- Location of Highland Village in Denton County, Texas
- Coordinates: 33°05′23″N 97°03′41″W﻿ / ﻿33.08972°N 97.06139°W
- Country: United States
- State: Texas
- County: Denton
- Municipal incorporation: February 14, 1963

Government
- • Type: Council-Manager
- • Honorable Mayor: Charlotte Wilcox
- • City manager: Paul Stevens
- • Councilmembers: Jon Kixmiller Kevin Cox Shawn Nelson Rhonda Hurst Robert Fiester (Deputy Mayor Pro Tem) Brian Fiorenza(Mayor Pro Tem)

Area
- • Total: 6.51 sq mi (16.87 km^{2})
- • Land: 5.53 sq mi (14.33 km^{2})
- • Water: 0.98 sq mi (2.54 km^{2})
- Elevation: 551 ft (168 m)

Population (2020)
- • Total: 15,899
- • Density: 3,013/sq mi (1,163.4/km^{2})
- Time zone: UTC-6 (Central (CST))
- • Summer (DST): UTC-5 (CDT)
- ZIP code: 75077
- Area code: 972
- FIPS code: 48-33848
- GNIS feature ID: 2410762
- Website: www.highlandvillage.org

= Highland Village, Texas =

Enclave city in Texas, United States

Highland Village is a city in Denton County, Texas, United States. It is a suburb of Dallas and Fort Worth, located on the south side of the far western branch of Lewisville Lake. As of the 2020 United States census the city's population was 15,899.

==History==
Highland Village incorporated as a city in February 1963. It included 516 residents in the 1970 census, but the opening of the Dallas/Fort Worth International Airport helped spur massive growth in the city's population: 3,246 in 1980, 7,027 in 1990, 12,173 in 2000, and 15,056 in 2010. The city remains a primarily residential area, though more business development is occurring.

==Geography==

According to the United States Census Bureau, the city has a total area of 6.4 sqmi, of which 0.9 sqmi, or 13.88%, is covered by water.

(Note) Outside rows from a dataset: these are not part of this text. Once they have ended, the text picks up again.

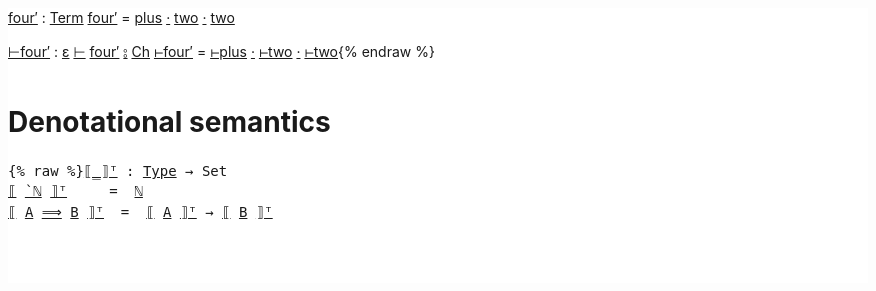 <a id="four′"></a><a id="2866" href="{% endraw %}{{ site.baseurl }}{% link out/TypedBadfix.md %}{% raw %}#2866" class="Function">four′</a> <a id="2872" class="Symbol">:</a> <a id="2874" href="{% endraw %}{{ site.baseurl }}{% link out/TypedBadfix.md %}{% raw %}#1430" class="Datatype">Term</a>
<a id="2879" href="{% endraw %}{{ site.baseurl }}{% link out/TypedBadfix.md %}{% raw %}#2866" class="Function">four′</a> <a id="2885" class="Symbol">=</a> <a id="2887" href="{% endraw %}{{ site.baseurl }}{% link out/TypedBadfix.md %}{% raw %}#2612" class="Function">plus</a> <a id="2892" href="{% endraw %}{{ site.baseurl }}{% link out/TypedBadfix.md %}{% raw %}#1496" class="InductiveConstructor Operator">·</a> <a id="2894" href="{% endraw %}{{ site.baseurl }}{% link out/TypedBadfix.md %}{% raw %}#2297" class="Function">two</a> <a id="2898" href="{% endraw %}{{ site.baseurl }}{% link out/TypedBadfix.md %}{% raw %}#1496" class="InductiveConstructor Operator">·</a> <a id="2900" href="{% endraw %}{{ site.baseurl }}{% link out/TypedBadfix.md %}{% raw %}#2297" class="Function">two</a>

<a id="⊢four′"></a><a id="2905" href="{% endraw %}{{ site.baseurl }}{% link out/TypedBadfix.md %}{% raw %}#2905" class="Function">⊢four′</a> <a id="2912" class="Symbol">:</a> <a id="2914" href="{% endraw %}{{ site.baseurl }}{% link out/TypedBadfix.md %}{% raw %}#1380" class="InductiveConstructor">ε</a> <a id="2916" href="{% endraw %}{{ site.baseurl }}{% link out/TypedBadfix.md %}{% raw %}#1735" class="Datatype Operator">⊢</a> <a id="2918" href="{% endraw %}{{ site.baseurl }}{% link out/TypedBadfix.md %}{% raw %}#2866" class="Function">four′</a> <a id="2924" href="{% endraw %}{{ site.baseurl }}{% link out/TypedBadfix.md %}{% raw %}#1735" class="Datatype Operator">⦂</a> <a id="2926" href="{% endraw %}{{ site.baseurl }}{% link out/TypedBadfix.md %}{% raw %}#2261" class="Function">Ch</a>
<a id="2929" href="{% endraw %}{{ site.baseurl }}{% link out/TypedBadfix.md %}{% raw %}#2905" class="Function">⊢four′</a> <a id="2936" class="Symbol">=</a> <a id="2938" href="{% endraw %}{{ site.baseurl }}{% link out/TypedBadfix.md %}{% raw %}#2690" class="Function">⊢plus</a> <a id="2944" href="{% endraw %}{{ site.baseurl }}{% link out/TypedBadfix.md %}{% raw %}#1963" class="InductiveConstructor Operator">·</a> <a id="2946" href="{% endraw %}{{ site.baseurl }}{% link out/TypedBadfix.md %}{% raw %}#2349" class="Function">⊢two</a> <a id="2951" href="{% endraw %}{{ site.baseurl }}{% link out/TypedBadfix.md %}{% raw %}#1963" class="InductiveConstructor Operator">·</a> <a id="2953" href="{% endraw %}{{ site.baseurl }}{% link out/TypedBadfix.md %}{% raw %}#2349" class="Function">⊢two</a>{% endraw %}</pre>


# Denotational semantics

<pre class="Agda">{% raw %}<a id="⟦_⟧ᵀ"></a><a id="3010" href="{% endraw %}{{ site.baseurl }}{% link out/TypedBadfix.md %}{% raw %}#3010" class="Function Operator">⟦_⟧ᵀ</a> <a id="3015" class="Symbol">:</a> <a id="3017" href="{% endraw %}{{ site.baseurl }}{% link out/TypedBadfix.md %}{% raw %}#1299" class="Datatype">Type</a> <a id="3022" class="Symbol">→</a> <a id="3024" class="PrimitiveType">Set</a>
<a id="3028" href="{% endraw %}{{ site.baseurl }}{% link out/TypedBadfix.md %}{% raw %}#3010" class="Function Operator">⟦</a> <a id="3030" href="{% endraw %}{{ site.baseurl }}{% link out/TypedBadfix.md %}{% raw %}#1318" class="InductiveConstructor">`ℕ</a> <a id="3033" href="{% endraw %}{{ site.baseurl }}{% link out/TypedBadfix.md %}{% raw %}#3010" class="Function Operator">⟧ᵀ</a>     <a id="3040" class="Symbol">=</a>  <a id="3043" href="https://agda.github.io/agda-stdlib/Agda.Builtin.Nat.html#97" class="Datatype">ℕ</a>
<a id="3045" href="{% endraw %}{{ site.baseurl }}{% link out/TypedBadfix.md %}{% raw %}#3010" class="Function Operator">⟦</a> <a id="3047" href="{% endraw %}{{ site.baseurl }}{% link out/TypedBadfix.md %}{% raw %}#3047" class="Bound">A</a> <a id="3049" href="{% endraw %}{{ site.baseurl }}{% link out/TypedBadfix.md %}{% raw %}#1331" class="InductiveConstructor Operator">⟹</a> <a id="3051" href="{% endraw %}{{ site.baseurl }}{% link out/TypedBadfix.md %}{% raw %}#3051" class="Bound">B</a> <a id="3053" href="{% endraw %}{{ site.baseurl }}{% link out/TypedBadfix.md %}{% raw %}#3010" class="Function Operator">⟧ᵀ</a>  <a id="3057" class="Symbol">=</a>  <a id="3060" href="{% endraw %}{{ site.baseurl }}{% link out/TypedBadfix.md %}{% raw %}#3010" class="Function Operator">⟦</a> <a id="3062" href="{% endraw %}{{ site.baseurl }}{% link out/TypedBadfix.md %}{% raw %}#3047" class="Bound">A</a> <a id="3064" href="{% endraw %}{{ site.baseurl }}{% link out/TypedBadfix.md %}{% raw %}#3010" class="Function Operator">⟧ᵀ</a> <a id="3067" class="Symbol">→</a> <a id="3069" href="{% endraw %}{{ site.baseurl }}{% link out/TypedBadfix.md %}{% raw %}#3010" class="Function Operator">⟦</a> <a id="3071" href="{% endraw %}{{ site.baseurl }}{% link out/TypedBadfix.md %}{% raw %}#3051" class="Bound">B</a> <a id="3073" href="{% endraw %}{{ site.baseurl }}{% link out/TypedBadfix.md %}{% raw %}#3010" class="Function Operator">⟧ᵀ</a>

The climate in this area is characterized by hot, humid summers and generally mild to cool winters. According to the Köppen climate classification, Highland Village has a humid subtropical climate, Cfa on climate maps.

==Demographics==

Historical population
| Census | Pop. | Note | %± |
| 1970 | 516 |  | — |
| 1980 | 3,246 |  | 529.1% |
| 1990 | 7,027 |  | 116.5% |
| 2000 | 12,173 |  | 73.2% |
| 2010 | 15,056 |  | 23.7% |
| 2020 | 15,899 |  | 5.6% |
| 2023 (est.) | 16,100 |  | 1.3% |
U.S. Decennial Census

===2020 census===

As of the 2020 United States census, there were 15,899 people, 5,323 households, and 4,423 families residing in the city.

The median age was 44.5 years, 24.3% of residents were under the age of 18, and 15.9% of residents were 65 years of age or older; for every 100 females there were 97.9 males, and for every 100 females age 18 and over there were 95.1 males age 18 and over.

99.5% of residents lived in urban areas, while 0.5% lived in rural areas.

There were 5,323 households in Highland Village, of which 39.6% had children under the age of 18 living in them. Of all households, 77.1% were married-couple households, 7.3% were households with a male householder and no spouse or partner present, and 13.0% were households with a female householder and no spouse or partner present. About 10.9% of all households were made up of individuals and 5.8% had someone living alone who was 65 years of age or older.

There were 5,480 housing units, of which 2.9% were vacant. The homeowner vacancy rate was 1.0% and the rental vacancy rate was 11.7%.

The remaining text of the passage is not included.